Supplied information:
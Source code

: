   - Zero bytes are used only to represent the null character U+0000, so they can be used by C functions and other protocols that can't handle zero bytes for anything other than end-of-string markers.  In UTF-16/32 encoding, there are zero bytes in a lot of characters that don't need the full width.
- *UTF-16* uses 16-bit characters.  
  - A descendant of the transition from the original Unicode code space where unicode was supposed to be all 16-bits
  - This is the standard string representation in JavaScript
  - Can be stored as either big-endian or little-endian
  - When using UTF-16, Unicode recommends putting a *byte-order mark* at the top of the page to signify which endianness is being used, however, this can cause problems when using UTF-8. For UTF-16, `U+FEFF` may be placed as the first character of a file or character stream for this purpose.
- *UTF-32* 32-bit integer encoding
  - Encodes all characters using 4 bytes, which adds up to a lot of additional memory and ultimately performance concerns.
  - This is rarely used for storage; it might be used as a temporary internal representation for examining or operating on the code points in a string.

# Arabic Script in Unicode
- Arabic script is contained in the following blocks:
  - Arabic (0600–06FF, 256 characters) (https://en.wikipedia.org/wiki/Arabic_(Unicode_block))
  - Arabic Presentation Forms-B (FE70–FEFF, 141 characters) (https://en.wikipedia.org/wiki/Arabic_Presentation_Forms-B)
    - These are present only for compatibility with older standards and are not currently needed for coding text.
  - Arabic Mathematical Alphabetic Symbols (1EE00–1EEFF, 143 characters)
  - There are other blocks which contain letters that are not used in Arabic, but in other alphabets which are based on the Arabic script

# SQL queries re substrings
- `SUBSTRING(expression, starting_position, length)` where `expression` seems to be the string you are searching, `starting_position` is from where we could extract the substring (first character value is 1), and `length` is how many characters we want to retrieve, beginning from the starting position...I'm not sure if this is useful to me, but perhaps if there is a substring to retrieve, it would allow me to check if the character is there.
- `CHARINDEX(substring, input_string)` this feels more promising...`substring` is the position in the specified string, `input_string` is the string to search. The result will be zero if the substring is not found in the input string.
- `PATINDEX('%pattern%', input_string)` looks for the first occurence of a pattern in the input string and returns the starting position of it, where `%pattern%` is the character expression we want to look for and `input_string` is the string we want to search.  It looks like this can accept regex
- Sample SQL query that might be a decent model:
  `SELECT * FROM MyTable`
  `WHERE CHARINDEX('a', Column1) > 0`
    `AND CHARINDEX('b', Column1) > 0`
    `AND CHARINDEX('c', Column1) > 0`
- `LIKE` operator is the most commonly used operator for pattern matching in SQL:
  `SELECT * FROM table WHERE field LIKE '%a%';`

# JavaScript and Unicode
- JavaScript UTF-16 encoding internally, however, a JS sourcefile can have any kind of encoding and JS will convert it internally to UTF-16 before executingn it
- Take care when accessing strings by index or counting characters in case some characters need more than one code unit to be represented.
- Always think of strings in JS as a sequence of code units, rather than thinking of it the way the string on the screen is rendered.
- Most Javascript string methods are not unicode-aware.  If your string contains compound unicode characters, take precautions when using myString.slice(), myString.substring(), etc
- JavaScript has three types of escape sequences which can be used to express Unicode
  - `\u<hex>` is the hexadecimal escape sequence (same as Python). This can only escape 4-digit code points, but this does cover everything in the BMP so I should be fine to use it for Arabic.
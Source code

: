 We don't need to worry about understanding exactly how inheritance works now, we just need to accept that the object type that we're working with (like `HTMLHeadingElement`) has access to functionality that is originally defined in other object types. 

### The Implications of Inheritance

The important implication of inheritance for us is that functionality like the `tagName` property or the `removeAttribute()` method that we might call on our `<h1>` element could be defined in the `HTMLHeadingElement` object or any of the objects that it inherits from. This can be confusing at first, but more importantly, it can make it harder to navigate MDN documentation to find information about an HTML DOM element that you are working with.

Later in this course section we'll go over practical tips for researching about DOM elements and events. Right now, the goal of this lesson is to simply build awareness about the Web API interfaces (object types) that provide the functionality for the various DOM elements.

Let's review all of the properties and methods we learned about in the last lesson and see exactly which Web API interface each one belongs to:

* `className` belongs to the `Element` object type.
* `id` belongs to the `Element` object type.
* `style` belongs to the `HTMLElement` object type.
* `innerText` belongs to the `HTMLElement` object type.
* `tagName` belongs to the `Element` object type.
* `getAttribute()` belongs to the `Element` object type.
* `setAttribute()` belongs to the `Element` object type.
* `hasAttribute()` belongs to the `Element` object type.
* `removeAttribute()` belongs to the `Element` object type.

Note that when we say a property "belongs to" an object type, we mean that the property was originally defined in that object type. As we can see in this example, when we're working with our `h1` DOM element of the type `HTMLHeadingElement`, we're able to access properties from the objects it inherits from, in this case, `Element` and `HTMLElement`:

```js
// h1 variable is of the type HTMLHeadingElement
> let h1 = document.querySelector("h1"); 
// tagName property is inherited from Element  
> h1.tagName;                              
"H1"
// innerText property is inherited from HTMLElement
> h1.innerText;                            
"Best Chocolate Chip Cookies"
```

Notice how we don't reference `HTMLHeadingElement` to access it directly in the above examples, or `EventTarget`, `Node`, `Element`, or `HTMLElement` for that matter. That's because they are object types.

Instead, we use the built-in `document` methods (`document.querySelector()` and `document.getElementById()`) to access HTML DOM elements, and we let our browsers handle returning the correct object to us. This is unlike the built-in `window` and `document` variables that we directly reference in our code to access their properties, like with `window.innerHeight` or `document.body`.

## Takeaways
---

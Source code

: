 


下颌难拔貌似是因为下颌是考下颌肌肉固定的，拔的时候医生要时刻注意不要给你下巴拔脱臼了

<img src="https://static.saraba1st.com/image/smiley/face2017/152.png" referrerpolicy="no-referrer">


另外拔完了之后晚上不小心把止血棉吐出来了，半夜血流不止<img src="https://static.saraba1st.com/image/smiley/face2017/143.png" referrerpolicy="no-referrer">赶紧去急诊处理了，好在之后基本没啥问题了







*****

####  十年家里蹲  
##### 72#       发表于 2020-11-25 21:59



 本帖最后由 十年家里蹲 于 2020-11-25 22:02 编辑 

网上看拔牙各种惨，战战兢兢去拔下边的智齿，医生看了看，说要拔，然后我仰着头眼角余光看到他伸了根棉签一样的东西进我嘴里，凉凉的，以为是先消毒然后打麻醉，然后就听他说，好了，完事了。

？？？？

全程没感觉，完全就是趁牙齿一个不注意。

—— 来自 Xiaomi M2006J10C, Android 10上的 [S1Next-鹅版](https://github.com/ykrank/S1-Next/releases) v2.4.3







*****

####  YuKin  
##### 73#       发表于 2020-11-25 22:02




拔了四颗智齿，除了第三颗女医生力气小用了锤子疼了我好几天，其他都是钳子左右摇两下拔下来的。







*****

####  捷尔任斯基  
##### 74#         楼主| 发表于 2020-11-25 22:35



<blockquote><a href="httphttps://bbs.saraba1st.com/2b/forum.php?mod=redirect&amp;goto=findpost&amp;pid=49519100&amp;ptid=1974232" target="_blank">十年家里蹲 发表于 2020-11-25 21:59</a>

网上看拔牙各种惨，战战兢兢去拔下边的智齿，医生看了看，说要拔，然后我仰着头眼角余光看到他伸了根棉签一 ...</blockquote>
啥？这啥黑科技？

Problem requirements:
The answer should consist of the lines from the first line of the entries through the line with "character is there.", copied exactly.

Answer box:
Source code

:   - Zero bytes are used only to represent the null character U+0000, so they can be used by C functions and other protocols that can't handle zero bytes for anything other than end-of-string markers.  In UTF-16/32 encoding, there are zero bytes in a lot of characters that don't need the full width.
- *UTF-16* uses 16-bit characters.  
  - A descendant of the transition from the original Unicode code space where unicode was supposed to be all 16-bits
  - This is the standard string representation in JavaScript
  - Can be stored as either big-endian or little-endian
  - When using UTF-16, Unicode recommends putting a *byte-order mark* at the top of the page to signify which endianness is being used, however, this can cause problems when using UTF-8. For UTF-16, `U+FEFF` may be placed as the first character of a file or character stream for this purpose.
- *UTF-32* 32-bit integer encoding
  - Encodes all characters using 4 bytes, which adds up to a lot of additional memory and ultimately performance concerns.
  - This is rarely used for storage; it might be used as a temporary internal representation for examining or operating on the code points in a string.

# Arabic Script in Unicode
- Arabic script is contained in the following blocks:
  - Arabic (0600–06FF, 256 characters) (https://en.wikipedia.org/wiki/Arabic_(Unicode_block))
  - Arabic Presentation Forms-B (FE70–FEFF, 141 characters) (https://en.wikipedia.org/wiki/Arabic_Presentation_Forms-B)
    - These are present only for compatibility with older standards and are not currently needed for coding text.
  - Arabic Mathematical Alphabetic Symbols (1EE00–1EEFF, 143 characters)
  - There are other blocks which contain letters that are not used in Arabic, but in other alphabets which are based on the Arabic script

# SQL queries re substrings
- `SUBSTRING(expression, starting_position, length)` where `expression` seems to be the string you are searching, `starting_position` is from where we could extract the substring (first character value is 1), and `length` is how many characters we want to retrieve, beginning from the starting position...I'm not sure if this is useful to me, but perhaps if there is a substring to retrieve, it would allow me to check if the character is there.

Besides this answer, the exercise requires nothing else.